### Work task
Find the lines in the listing below that have the word "mathbb" and give their count, nothing else.

=== Section Start ===

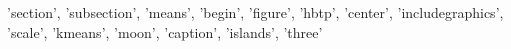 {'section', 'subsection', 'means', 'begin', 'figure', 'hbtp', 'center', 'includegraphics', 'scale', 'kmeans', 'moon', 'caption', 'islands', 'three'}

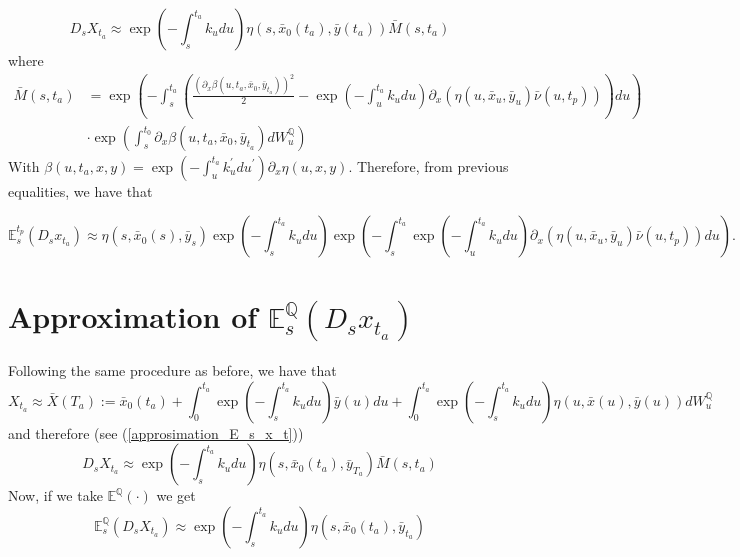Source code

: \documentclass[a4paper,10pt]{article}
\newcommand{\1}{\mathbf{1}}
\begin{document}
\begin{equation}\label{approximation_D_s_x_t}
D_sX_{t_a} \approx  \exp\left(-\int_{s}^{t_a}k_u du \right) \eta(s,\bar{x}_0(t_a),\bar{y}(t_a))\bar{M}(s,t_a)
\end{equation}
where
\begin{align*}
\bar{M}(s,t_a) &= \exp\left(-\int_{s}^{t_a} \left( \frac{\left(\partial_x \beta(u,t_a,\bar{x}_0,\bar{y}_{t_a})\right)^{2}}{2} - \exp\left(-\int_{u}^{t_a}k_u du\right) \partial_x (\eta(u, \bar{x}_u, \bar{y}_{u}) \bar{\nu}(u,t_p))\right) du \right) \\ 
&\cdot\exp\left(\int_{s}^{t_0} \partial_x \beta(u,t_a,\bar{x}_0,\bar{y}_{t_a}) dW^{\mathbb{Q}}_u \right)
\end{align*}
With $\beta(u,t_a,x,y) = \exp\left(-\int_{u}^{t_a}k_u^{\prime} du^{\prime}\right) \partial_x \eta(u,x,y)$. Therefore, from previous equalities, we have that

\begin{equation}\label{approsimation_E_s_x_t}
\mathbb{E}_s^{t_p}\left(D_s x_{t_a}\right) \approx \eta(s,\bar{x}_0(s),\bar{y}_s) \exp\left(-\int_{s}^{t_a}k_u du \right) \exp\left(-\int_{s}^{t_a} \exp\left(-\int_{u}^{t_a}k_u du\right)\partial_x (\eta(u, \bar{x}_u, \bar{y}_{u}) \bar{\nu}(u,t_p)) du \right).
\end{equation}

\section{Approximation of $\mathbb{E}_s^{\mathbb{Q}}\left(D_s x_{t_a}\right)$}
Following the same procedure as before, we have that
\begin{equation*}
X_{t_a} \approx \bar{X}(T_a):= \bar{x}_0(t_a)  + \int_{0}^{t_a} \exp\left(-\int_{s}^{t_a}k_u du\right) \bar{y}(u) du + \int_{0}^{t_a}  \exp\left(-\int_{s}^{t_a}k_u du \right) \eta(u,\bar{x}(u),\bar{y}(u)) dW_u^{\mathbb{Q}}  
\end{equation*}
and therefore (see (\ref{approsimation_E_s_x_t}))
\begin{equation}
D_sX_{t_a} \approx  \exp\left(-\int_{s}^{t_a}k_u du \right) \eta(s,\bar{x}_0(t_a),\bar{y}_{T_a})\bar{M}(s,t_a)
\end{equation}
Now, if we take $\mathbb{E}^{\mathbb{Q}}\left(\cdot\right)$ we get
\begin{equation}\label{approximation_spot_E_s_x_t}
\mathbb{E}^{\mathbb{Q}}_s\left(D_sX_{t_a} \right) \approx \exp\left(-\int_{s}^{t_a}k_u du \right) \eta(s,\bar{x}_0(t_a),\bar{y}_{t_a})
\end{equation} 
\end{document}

=== Section End ===
=== Section Start ===

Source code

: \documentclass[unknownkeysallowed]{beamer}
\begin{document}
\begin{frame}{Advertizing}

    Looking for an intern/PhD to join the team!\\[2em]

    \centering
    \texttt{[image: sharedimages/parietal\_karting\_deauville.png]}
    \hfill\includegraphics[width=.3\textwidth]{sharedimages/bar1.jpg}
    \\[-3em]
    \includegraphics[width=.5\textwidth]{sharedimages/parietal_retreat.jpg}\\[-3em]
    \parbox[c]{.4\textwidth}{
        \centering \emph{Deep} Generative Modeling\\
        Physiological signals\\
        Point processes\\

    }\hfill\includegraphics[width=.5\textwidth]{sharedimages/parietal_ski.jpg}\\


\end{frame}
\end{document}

=== Section End ===

### Result
6